Investing your money is one of those smart money moves that everyone praises. However, it doesn’t always pay off. This is aggravating and scary enough when it happens in the normal course of doing business, but it becomes downright illegal when you lose money because your investment broker did something he or she wasn’t supposed to. Yes, there are times when people lose money, not because of bad luck, but because the people they should have been able to trust lead them astray. These are the times when an investment loss should get extra scrutiny.  

Broker Had Undisclosed Conflicts Of Interest

Conflicts of interest are a major focus of the SEC’s National Exam Program. In a 2012 speech, an SEC representative discussed a few ways that conflicts of interest manifest.

The first one mentioned dealt with the sales incentives: brokers can earn a higher commission by selling preferred products. He or she might get 5% for selling one mutual fund, but earn only 2% for selling another mutual fund. This gives them an incentive to sell certain products even it doesn’t fit your situation.

Another type of conflict of interest came from investment advisors inflating the value of positions. This attracts more customers, but also advisors can also overvalue a product that is sold by a business they have a side-deal with. For instance, the SEC investigated a company called Focus Point for inflating the value of certain hedge funds when they recommended them to their clients because they had a revenue-sharing deal with the company that sold the hedge funds.

There Was Stockbroker Misconduct   

There are a number of ways that a stockbroker can misbehave. The most flagrant type of misconduct is refusing to sell a security when you specifically tell them to. This is part of manipulating stock prices, as it artificially lowers the supply of the chosen product.

Another common type of misconduct is called churning. This is when the broker trades your securities more than necessary in order to pad their paycheck. The broker gets paid a commission on every trade regardless of the outcome for you, so there is a strong temptation for them to go trade-crazy until the commissions and fees outweigh any benefit you might get out of the deal.

On a more mundane level, many states require a broker to be licensed to sell securities before they hang out a shingle. The FINRA website says that legitimate brokers will be registered with the SEC, FINRA or the state. You can check out your broker at on the FINRA Brokercheck page to see your broker’s work history.

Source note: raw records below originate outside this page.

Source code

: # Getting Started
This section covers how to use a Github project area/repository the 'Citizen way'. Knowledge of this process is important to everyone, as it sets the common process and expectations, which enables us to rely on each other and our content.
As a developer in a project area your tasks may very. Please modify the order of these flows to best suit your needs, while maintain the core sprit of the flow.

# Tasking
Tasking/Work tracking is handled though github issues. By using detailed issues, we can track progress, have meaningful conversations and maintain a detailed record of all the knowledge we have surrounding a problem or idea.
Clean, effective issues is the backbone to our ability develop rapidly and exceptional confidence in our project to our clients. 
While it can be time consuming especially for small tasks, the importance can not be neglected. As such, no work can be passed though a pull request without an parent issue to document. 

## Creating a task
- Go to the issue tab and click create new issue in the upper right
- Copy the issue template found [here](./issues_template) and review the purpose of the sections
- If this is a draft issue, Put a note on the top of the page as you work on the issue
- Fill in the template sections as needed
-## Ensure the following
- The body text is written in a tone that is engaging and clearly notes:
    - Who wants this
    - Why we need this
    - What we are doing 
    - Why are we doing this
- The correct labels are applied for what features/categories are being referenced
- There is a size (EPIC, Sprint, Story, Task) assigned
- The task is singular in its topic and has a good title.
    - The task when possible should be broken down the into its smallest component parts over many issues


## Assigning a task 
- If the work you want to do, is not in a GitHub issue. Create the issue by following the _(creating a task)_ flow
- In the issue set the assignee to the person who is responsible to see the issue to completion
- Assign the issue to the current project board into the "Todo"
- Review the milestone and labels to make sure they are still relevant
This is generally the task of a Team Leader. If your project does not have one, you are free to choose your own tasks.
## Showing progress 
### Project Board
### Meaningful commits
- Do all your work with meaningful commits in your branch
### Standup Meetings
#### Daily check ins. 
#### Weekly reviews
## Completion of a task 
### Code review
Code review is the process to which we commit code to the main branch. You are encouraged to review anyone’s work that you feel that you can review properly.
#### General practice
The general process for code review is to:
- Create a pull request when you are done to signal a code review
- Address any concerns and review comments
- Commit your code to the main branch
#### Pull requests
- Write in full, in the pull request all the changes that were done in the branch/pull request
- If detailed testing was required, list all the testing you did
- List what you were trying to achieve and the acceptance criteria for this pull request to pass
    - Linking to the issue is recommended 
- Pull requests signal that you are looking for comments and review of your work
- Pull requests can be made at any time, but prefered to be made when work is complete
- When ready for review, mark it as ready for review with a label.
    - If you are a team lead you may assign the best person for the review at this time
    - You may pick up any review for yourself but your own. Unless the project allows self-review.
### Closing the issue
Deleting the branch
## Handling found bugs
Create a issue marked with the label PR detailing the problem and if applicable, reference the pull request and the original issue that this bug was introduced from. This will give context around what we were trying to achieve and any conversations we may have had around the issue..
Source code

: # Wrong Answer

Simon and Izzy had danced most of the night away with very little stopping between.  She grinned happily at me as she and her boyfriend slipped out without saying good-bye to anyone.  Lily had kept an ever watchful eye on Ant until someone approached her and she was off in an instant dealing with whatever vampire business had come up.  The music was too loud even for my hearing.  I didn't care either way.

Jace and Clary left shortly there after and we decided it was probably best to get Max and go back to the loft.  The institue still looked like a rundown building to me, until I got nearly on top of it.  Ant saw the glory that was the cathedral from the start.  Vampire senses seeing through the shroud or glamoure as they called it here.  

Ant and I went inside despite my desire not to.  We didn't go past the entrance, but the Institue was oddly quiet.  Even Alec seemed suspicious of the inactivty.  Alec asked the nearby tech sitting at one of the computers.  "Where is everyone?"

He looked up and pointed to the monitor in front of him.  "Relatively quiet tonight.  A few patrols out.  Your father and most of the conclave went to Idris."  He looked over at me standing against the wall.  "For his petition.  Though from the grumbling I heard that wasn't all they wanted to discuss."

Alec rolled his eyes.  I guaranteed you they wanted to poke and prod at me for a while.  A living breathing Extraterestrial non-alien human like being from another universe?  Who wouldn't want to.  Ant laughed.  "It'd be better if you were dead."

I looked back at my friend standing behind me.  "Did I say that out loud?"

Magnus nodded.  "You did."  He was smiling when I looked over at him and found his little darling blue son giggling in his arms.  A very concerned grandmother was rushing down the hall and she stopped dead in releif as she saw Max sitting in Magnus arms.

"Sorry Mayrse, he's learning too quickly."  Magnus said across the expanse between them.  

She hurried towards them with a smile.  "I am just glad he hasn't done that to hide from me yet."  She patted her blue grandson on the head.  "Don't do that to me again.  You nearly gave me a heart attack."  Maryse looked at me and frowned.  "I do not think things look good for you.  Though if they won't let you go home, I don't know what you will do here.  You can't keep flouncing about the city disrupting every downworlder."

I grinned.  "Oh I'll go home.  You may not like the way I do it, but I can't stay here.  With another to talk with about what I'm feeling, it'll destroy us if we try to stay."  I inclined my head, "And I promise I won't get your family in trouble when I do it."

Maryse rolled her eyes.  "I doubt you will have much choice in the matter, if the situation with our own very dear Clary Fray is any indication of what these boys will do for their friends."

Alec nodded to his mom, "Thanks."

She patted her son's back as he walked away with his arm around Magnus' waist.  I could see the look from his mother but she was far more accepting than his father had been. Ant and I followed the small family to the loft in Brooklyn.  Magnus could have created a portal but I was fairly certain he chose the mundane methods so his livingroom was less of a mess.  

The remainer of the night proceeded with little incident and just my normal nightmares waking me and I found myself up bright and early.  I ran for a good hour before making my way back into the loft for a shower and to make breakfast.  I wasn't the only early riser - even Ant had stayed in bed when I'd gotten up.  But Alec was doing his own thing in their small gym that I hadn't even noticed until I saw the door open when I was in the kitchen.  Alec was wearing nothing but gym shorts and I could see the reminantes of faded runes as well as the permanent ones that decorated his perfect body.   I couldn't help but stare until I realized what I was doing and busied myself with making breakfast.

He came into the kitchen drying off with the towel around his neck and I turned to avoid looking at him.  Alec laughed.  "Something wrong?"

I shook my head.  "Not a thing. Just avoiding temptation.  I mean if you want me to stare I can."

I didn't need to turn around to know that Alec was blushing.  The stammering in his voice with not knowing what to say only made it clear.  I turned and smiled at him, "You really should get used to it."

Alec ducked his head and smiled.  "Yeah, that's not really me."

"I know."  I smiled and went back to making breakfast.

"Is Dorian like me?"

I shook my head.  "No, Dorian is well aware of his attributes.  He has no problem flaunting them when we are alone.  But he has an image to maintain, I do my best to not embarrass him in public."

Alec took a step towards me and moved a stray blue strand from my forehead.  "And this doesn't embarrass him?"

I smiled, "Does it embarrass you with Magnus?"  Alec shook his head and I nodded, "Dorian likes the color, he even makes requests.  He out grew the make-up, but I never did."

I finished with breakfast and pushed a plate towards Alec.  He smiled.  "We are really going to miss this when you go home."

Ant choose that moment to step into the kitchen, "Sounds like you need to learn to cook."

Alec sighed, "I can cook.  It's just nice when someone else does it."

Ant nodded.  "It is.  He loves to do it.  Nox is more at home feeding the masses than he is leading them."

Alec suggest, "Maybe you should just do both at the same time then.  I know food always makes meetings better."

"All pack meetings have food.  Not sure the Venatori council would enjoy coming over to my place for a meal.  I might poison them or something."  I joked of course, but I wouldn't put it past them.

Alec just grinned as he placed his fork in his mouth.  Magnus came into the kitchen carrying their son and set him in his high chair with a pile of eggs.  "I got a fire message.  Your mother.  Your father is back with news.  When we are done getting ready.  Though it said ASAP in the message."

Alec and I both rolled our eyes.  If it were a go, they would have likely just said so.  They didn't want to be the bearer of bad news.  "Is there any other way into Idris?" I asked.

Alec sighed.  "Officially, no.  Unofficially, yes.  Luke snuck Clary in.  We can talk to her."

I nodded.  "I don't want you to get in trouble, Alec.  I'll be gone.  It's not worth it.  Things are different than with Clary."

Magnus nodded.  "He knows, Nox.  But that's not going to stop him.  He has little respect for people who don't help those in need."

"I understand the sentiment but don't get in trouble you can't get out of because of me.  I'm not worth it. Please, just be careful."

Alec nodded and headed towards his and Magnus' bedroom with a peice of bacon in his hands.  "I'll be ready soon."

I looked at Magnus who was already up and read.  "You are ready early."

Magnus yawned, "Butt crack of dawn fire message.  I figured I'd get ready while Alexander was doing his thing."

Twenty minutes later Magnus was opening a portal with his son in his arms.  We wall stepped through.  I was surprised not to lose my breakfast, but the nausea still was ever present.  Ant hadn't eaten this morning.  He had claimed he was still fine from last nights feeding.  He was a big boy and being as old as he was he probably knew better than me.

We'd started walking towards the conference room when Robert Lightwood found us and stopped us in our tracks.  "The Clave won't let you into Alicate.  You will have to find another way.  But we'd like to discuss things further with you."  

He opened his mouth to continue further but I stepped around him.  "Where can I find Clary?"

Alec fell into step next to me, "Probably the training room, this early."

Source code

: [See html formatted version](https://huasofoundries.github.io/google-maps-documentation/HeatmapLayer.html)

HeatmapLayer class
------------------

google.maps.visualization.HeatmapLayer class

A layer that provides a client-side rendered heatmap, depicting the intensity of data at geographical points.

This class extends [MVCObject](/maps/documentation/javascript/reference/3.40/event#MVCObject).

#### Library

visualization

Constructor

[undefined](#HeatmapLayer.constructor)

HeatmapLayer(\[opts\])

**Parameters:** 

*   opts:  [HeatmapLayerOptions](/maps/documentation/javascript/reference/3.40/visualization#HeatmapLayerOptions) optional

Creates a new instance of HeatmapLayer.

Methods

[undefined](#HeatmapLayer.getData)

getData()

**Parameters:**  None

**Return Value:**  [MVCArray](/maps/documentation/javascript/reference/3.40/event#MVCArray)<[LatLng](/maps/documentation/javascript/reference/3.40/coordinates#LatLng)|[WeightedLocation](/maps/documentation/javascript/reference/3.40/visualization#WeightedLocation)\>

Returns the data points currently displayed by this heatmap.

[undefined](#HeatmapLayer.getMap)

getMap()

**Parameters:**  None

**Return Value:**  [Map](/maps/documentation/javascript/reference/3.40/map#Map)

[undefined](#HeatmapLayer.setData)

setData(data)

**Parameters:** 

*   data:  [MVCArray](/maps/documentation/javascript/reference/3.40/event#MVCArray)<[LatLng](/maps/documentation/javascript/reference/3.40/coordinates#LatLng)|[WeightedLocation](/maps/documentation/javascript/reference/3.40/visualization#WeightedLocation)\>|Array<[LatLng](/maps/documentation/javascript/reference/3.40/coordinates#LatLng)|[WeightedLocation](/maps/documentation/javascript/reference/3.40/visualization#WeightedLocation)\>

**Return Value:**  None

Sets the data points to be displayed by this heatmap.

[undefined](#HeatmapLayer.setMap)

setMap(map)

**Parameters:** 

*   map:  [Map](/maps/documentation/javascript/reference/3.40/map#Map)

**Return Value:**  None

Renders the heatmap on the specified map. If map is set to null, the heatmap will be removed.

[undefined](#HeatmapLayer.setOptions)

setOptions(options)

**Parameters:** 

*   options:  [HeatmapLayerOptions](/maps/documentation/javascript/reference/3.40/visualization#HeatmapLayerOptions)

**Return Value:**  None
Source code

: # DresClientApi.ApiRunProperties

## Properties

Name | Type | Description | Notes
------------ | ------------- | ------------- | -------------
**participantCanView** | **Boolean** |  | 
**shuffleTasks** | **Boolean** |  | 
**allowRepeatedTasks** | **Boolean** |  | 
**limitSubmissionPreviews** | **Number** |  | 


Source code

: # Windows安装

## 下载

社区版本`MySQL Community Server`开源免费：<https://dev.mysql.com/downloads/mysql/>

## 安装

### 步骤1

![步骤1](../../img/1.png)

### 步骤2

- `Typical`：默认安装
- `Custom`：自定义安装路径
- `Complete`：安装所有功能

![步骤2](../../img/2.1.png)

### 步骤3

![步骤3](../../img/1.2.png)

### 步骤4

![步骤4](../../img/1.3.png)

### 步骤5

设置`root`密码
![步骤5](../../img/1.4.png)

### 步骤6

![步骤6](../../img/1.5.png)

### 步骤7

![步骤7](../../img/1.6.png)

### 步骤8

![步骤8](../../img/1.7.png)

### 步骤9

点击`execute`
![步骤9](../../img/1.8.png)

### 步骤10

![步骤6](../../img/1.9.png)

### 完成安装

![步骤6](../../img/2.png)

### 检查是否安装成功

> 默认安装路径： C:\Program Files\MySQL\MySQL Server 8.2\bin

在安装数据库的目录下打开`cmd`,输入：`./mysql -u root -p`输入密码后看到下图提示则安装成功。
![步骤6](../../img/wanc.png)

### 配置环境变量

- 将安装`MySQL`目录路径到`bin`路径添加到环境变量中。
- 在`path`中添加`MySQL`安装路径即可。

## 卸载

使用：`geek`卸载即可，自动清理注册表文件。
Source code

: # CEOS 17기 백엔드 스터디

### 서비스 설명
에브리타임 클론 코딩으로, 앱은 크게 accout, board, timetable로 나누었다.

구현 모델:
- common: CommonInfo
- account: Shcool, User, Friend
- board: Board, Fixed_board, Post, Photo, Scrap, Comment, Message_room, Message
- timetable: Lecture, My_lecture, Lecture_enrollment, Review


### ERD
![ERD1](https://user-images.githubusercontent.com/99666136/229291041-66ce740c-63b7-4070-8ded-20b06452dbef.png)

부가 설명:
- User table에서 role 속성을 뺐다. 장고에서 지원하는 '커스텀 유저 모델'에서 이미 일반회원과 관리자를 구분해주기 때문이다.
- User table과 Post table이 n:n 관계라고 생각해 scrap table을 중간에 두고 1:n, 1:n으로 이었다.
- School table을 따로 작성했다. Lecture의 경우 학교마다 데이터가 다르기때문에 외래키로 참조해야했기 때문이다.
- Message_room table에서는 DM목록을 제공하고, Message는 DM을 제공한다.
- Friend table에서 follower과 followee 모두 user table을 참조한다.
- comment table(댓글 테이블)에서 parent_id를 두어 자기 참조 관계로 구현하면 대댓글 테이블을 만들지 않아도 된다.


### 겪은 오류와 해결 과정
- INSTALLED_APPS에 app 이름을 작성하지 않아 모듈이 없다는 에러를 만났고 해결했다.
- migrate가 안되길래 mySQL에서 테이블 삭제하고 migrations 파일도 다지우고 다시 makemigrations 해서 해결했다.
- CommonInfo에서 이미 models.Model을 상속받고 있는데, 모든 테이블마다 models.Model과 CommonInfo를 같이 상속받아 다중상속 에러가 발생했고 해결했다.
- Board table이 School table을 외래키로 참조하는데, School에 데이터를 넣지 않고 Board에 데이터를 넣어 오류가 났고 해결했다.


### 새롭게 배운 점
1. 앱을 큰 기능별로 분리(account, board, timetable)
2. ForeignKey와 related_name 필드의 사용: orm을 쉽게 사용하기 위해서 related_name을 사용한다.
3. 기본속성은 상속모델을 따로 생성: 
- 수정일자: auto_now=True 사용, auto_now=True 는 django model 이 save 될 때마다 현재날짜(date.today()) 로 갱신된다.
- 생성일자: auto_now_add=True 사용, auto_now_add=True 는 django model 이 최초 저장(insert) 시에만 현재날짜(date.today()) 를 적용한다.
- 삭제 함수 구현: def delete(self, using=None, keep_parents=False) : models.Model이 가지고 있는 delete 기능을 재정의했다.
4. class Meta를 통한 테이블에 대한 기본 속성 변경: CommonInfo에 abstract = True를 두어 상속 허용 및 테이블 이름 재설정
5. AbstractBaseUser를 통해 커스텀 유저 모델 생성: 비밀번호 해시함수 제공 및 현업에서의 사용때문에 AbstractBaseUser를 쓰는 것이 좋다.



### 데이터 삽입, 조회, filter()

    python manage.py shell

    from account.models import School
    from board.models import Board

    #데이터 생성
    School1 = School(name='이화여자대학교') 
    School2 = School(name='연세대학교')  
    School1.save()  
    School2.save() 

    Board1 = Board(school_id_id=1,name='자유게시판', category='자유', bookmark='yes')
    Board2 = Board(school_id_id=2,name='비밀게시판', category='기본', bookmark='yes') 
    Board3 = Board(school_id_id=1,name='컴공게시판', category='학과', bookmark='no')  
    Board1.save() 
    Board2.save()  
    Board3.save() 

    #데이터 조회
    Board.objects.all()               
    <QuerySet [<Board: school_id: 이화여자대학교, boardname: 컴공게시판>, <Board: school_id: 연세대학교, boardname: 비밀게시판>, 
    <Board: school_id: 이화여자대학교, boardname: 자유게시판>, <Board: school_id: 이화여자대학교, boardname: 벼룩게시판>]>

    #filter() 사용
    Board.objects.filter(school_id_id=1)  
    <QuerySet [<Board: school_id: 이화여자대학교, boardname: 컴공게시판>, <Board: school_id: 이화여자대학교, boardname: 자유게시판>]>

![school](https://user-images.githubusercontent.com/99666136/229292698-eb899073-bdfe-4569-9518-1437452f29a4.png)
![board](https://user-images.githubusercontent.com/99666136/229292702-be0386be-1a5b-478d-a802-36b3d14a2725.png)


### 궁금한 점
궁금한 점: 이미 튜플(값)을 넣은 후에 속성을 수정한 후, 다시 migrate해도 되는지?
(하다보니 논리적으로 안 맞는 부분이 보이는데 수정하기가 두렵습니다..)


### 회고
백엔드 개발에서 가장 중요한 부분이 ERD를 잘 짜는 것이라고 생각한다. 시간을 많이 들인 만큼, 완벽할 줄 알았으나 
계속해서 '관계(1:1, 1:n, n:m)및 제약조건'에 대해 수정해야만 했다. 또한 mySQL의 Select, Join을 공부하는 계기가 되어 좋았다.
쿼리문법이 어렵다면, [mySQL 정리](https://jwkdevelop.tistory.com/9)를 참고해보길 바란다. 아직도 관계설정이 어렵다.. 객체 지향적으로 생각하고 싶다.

There Was A Breach In Fiduciary Duty

Brokers are supposed to act in the investors best interest. This is called being a fiduciary. They are supposed to recommend only products that fit your financial goals and that you can afford to risk. They shouldn’t be suggesting that you make risky moves like putting all your money in one stock. They shouldn’t be trying to hide the transaction records or making trades without talking to you.


And there are some stockbrokers who simply lie. This encompasses the Ponzi scheme and other classic scams, but it can also be lying about a product. It is illegal for a broker to make misleading statements about a product or fail to tell you something you need to know about a product while selling it to you. But that doesn’t stop some brokers from doing things such as say that they have ‘confidential information’ that guarantees that buying a certain stock now will double your returns or similarly sketchy things.

Every situation is unique, but if you feel that your broker might have bent the law, you can contact Aiman-Smith & Marcy. We’re a boutique law firm that focuses on employment law, consumer fraud, and class action lawsuits.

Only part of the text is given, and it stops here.